<2006.04.20 K.Kotani>アニメの作り方 まず、パラパラまんがから始めよう


自主アニメオンラインマニュアル

アニメの作り方


2006年04月20日

まず、パラパラまんがから始めよう



 アニメーションの入門書には、「皆さんは昔学校で教科書やノートに「パラパラまんが」を描いて遊びませんでしたか。アニメーションの原理はそれです。」という事がよく描いてあります。
 このパラパラまんがというもの、用意するものがほとんどいらない、簡単に誰でも描けるという印象から、とかくばかにされがちですが、アニメーションの原理と基礎を学ぶ上で、非常に便利な手法です。
 まず、適当なメモ帳や不要な本などを用意して、パラパラまんがを作ってみましょう。まず、一番下(または上)の紙に適当な絵を描き、一枚上(または下)の紙に少しずつ違った絵を描いて行きます。ある程度の量が出来上がったら、ぱらぱらっと動かしてみましょう。上から下に描いた場合は、紙の弾力性を利用して紙を送る形になります。


 アニメーションが動いて見えるためには、
1.少しずつ違った絵がつぎつぎに入れ替わる
2.一枚一枚の絵は見えている間止まっている
3.絵が入れ替わる時間は短いほど良い。
 この3条件が必要です。パラパラまんがでは、条件2は「ぱらりとめくられて、次の絵が来るまで止まっている。」条件3は「紙の弾力と重力(上から送る場合)によって、一枚一枚の絵は一瞬で停止位置に送られる」事によって満たされます。

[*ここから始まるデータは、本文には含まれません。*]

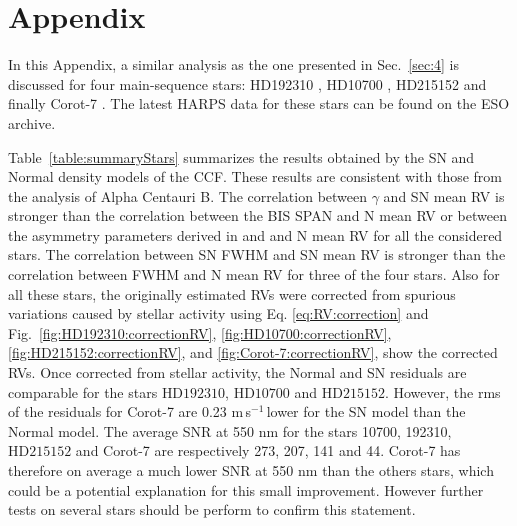 \documentclass{aa}
\def\ms{\hbox{\,m\,s$^{-1}$}}         %
\newcommand{\xavier}[1]{{\color{blue}[[\textbf{Xavier: }#1]]}}
\begin{document}
\appendix
\section{Appendix} \label{appendix}

In this Appendix, a similar analysis as the one presented in Sec.~\ref{sec:4} is discussed for four main-sequence stars: HD192310 \citep[K2V,][]{Pepe-2011}, HD10700 \citep[G8V,][]{Feng:2017ac}, HD215152 \citep[K3V,][]{Delisle:2018aa} and finally Corot-7 \citep[K0V,][]{Haywood-2014}. The latest HARPS data for these stars can be found on the ESO archive.

Table~\ref{table:summaryStars} summarizes the results obtained by the SN and Normal density models of the CCF. 
These results are consistent with those from the analysis of Alpha Centauri B. 
The correlation between $\gamma$ and SN mean RV is stronger than the correlation between the BIS SPAN and N mean RV or between the asymmetry parameters derived in \citet{Boisse-2009} and \citet{Figueira-2013} and N mean RV for all the considered stars. 
The correlation between SN FWHM and SN mean RV is stronger than the correlation between FWHM and N mean RV for three of the four stars.  
Also for all these stars, the originally estimated RVs were corrected from spurious variations caused by stellar activity using Eq. \ref{eq:RV:correction} and Fig.~\ref{fig:HD192310:correctionRV}, \ref{fig:HD10700:correctionRV}, \ref{fig:HD215152:correctionRV}, and \ref{fig:Corot-7:correctionRV}, show the corrected RVs. 
Once corrected from stellar activity, the Normal and SN residuals are comparable for the stars $\text{HD}192310$, $\text{HD}10700$ and $\text{HD}215152$.
However, the rms of the residuals for Corot-7 are 0.23\,\ms\,lower for the SN model than the Normal model.  %
The average SNR at 550 nm for the stars 10700, 192310, $\text{HD}215152$ and Corot-7 are respectively 273, 207, 141 and 44.
Corot-7 has therefore on average a much lower SNR at 550 nm than the others stars, which could be a potential explanation for this small improvement. However further tests on several stars should be perform to confirm this statement. 
\end{document}
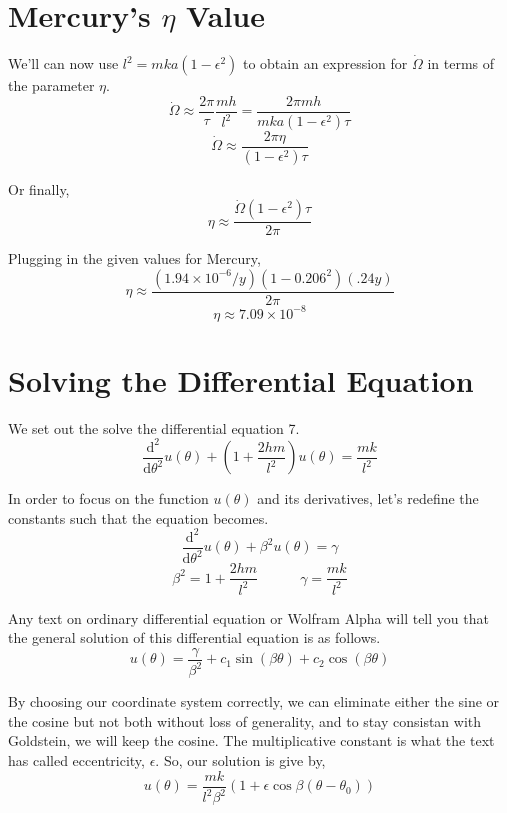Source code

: \documentclass[10pt,a4paper]{article}
\begin{document}
\section{Mercury's $\eta$ Value}
We'll can now use $l^2=mka(1-\epsilon^2)$ to obtain an expression for $\dot{\Omega}$ in terms of the parameter $\eta$.
\begin{equation}
\dot{\Omega}\approx\frac{2\pi}{\tau}\frac{mh}{l^2}=\frac{2\pi mh}{mka(1-\epsilon^2)\tau}
\end{equation}
\begin{equation}
\dot{\Omega}\approx\frac{2\pi\eta}{(1-\epsilon^2)\tau}
\end{equation}

Or finally,
\begin{equation}
\eta\approx\frac{\dot{\Omega}(1-\epsilon^2)\tau}{2\pi}
\end{equation}

Plugging in the given values for Mercury,
\begin{equation}
\eta\approx\frac{(1.94\times10^{-6}/y)(1-0.206^2)(.24 y)}{2\pi}
\end{equation}
\begin{equation}
\eta\approx7.09\times 10^{-8}
\end{equation}

\appendix
\section{Solving the Differential Equation}
We set out the solve the differential equation 7.
\begin{equation}
\frac{\mathrm{d}^2}{\mathrm{d}\theta^2}u(\theta)+\left(1+\frac{2hm}{l^2}\right)u(\theta)=\frac{mk}{l^2}
\end{equation}

In order to focus on the function $u(\theta)$ and its derivatives, let's redefine the constants such that the equation becomes.
\begin{equation}
\frac{\mathrm{d}^2}{\mathrm{d}\theta^2}u(\theta)+\beta^2u(\theta)=\gamma
\end{equation}
\begin{equation}
\beta^2=1+\frac{2hm}{l^2}
\quad\quad\quad
\gamma=\frac{mk}{l^2}
\end{equation}

Any text on ordinary differential equation or Wolfram Alpha will tell you that the general solution of this differential equation is as follows.
\begin{equation}
u(\theta)=\frac{\gamma}{\beta^2}+c_1\sin(\beta\theta)+c_2\cos(\beta\theta)
\end{equation}

By choosing our coordinate system correctly, we can eliminate either the sine or the cosine but not both without loss of generality, and to stay consistan with Goldstein, we will keep the cosine.  The multiplicative constant is what the text has called eccentricity, $\epsilon$.  So, our solution is give by,
\begin{equation}
u(\theta)=\frac{mk}{l^2\beta^2}(1+\epsilon\cos\beta(\theta-\theta_0))
\end{equation}
\end{document}
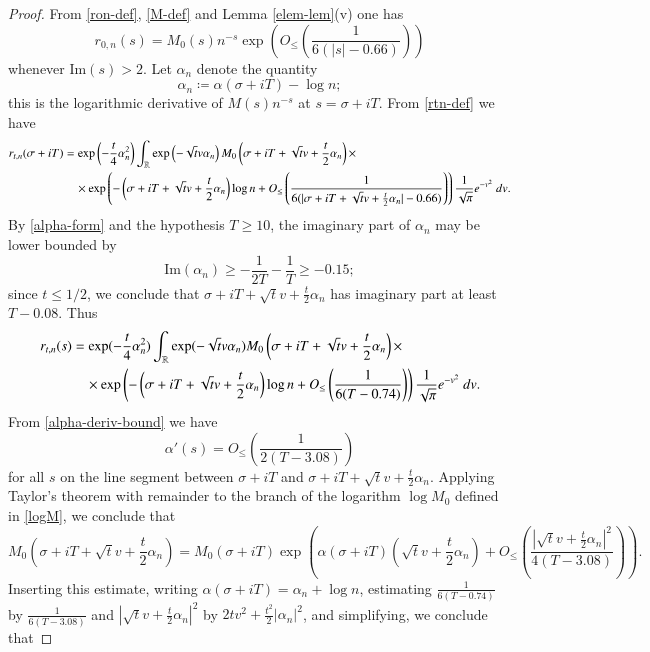 \begin{proof}  From \eqref{ron-def}, \eqref{M-def} and Lemma \ref{elem-lem}(v) one has
$$ 
r_{0,n}(s) = M_0(s) n^{-s} \exp\left( O_{\leq}\left( \frac{1}{6(|s|-0.66)} \right) \right)
$$
whenever $\mathrm{Im}(s) > 2$.  Let $\alpha_n$ denote the quantity
\begin{equation}\label{alphan-def}
\alpha_n \coloneqq \alpha(\sigma+iT) - \log n;
\end{equation}
this is the logarithmic derivative of $M(s) n^{-s}$ at $s=\sigma+iT$.  From \eqref{rtn-def} we have
\begin{align*}
 r_{t,n}(\sigma+iT) &= \exp\left( - \frac{t}{4} \alpha_n^2\right) \int_{\mathbb{R}} \exp\left( - \sqrt{t} v \alpha_n\right) M_0\left( \sigma + iT + \sqrt{t} v + \frac{t}{2} \alpha_n\right) \times \\
&\quad \times \exp\left( -\left(\sigma+iT+\sqrt{t} v + \frac{t}{2} \alpha_n \right) \log n + O_{\leq}\left( \frac{1}{6(|\sigma+iT+\sqrt{t} v + \frac{t}{2} \alpha_n|-0.66)} \right) \right)
\frac{1}{\sqrt{\pi}} e^{-v^2}\ dv.
\end{align*}
By \eqref{alpha-form} and the hypothesis $T \geq 10$, the imaginary part of $\alpha_n$ may be lower bounded by
$$ \mathrm{Im}(\alpha_n) \geq -\frac{1}{2T} - \frac{1}{T} \geq -0.15;$$
since $t \leq 1/2$, we conclude that $\sigma+iT+\sqrt{t} v + \frac{t}{2} \alpha_n$ has imaginary part at least $T - 0.08$.  Thus
\begin{align*}
 r_{t,n}(s) &= \exp( - \frac{t}{4} \alpha_n^2) \int_{\mathbb{R}} \exp( - \sqrt{t} v \alpha_n) M_0\left( \sigma + iT + \sqrt{t} v + \frac{t}{2} \alpha_n\right) \times
\\
&\quad \times \exp\left( -\left(\sigma+iT+\sqrt{t} v + \frac{t}{2} \alpha_n \right) \log n + O_{\leq}\left( \frac{1}{6(T - 0.74)} \right) \right)
\frac{1}{\sqrt{\pi}} e^{-v^2}\ dv.
\end{align*}
From \eqref{alpha-deriv-bound} we have
$$ \alpha'(s) = O_{\leq}\left( \frac{1}{2(T-3.08)} \right)$$
for all $s$ on the line segment between $\sigma+iT$ and $\sigma + iT + \sqrt{t} v + \frac{t}{2} \alpha_n$.  Applying Taylor's theorem with remainder to the branch of the logarithm $\log M_0$ defined in \eqref{logM}, we conclude that
$$ M_0( \sigma + iT + \sqrt{t} v + \frac{t}{2} \alpha_n) = M_0(\sigma+iT) \exp\left( \alpha(\sigma+iT) (\sqrt{t} v + \frac{t}{2} \alpha_n) + O_{\leq}\left( \frac{|\sqrt{t} v + \frac{t}{2} \alpha_n|^2}{4(T-3.08)}  \right)\right).$$
Inserting this estimate, writing $\alpha(\sigma+iT) = \alpha_n + \log n$, estimating $\frac{1}{6(T-0.74)}$ by $\frac{1}{6(T-3.08)}$ and $|\sqrt{t} v + \frac{t}{2} \alpha_n|^2$ by $2tv^2 + \frac{t^2}{2} |\alpha_n|^2$, and simplifying, we conclude that

\end{proof}
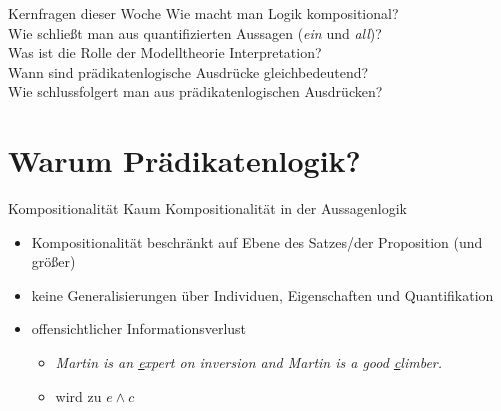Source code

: \begin{frame}
  {Kernfragen dieser Woche}
  \onslide<+->
  \onslide<+->
  \Large
  \centering 
  Wie macht man Logik \alert{kompositional}?\\
  \onslide<+->
  \Halbzeile
  Wie schließt man aus quantifizierten Aussagen (\textit{ein} und \textit{all})?\\
  \onslide<+->
  \Halbzeile
  Was ist die Rolle der \alert{Modelltheorie} Interpretation?\\
  \onslide<+->
  \Halbzeile
  Wann sind prädikatenlogische Ausdrücke \alert{gleichbedeutend}?\\
  \onslide<+->
  \Halbzeile
  Wie \alert{schlussfolgert} man aus prädikatenlogischen Ausdrücken?\\
  \onslide<+->
  \Halbzeile
\end{frame}

\section{Warum Prädikatenlogik?}

\begin{frame}
  {Kompositionalität}
  \onslide<+->
  \onslide<+->
  Kaum Kompositionalität in der Aussagenlogik\\
  \Halbzeile
  \begin{itemize}[<+->]
    \item Kompositionalität beschränkt auf Ebene des \alert{Satzes\slash der Proposition} (und größer)
    \item keine Generalisierungen über \alert{Individuen}, \alert{Eigenschaften} und \alert{Quantifikation}
    \item offensichtlicher Informationsverlust
      \begin{itemize}[<+->]
        \item \textit{Martin is an \underline{e}xpert on inversion and Martin is a good \underline{c}limber.}
        \item wird zu $e\wedge c$
      \end{itemize}
  \end{itemize}
\end{frame}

 ちなみにフィルムの映写機では一こま一こまの絵を一瞬静止させ、止まった瞬間に光を当ててスクリーンに絵を写し、光が消えている間にフィルムを1コマ送る事により上記の条件を満たしています。ただしフィルムは毎秒24コマしかなく、1コマ一回ずつの点滅だとチラチラして見づらい画像になりますので、たいていは3枚羽根のシャッターをフィルムの前で回し、1枚の絵を3回見せてから1コマ送るという形になっています。この形だと毎秒72回の点滅となり、人間の目には一定の明るさのように見えます。
 また、ビデオでは画面を上から順番に書き換えて行くことにより動画を表示しています。画面は全部で512本の走査線で作られていますが、この画面を奇数列/偶数列交互に1/30秒ごとに書き換えています。つまり1/60秒分の4枚の絵が順にオーバーラップして入れ替わっている状態です。但し、アニメーションを作る場合は、1/30秒毎に絵が入れ替わっていると理解して制作して下さい。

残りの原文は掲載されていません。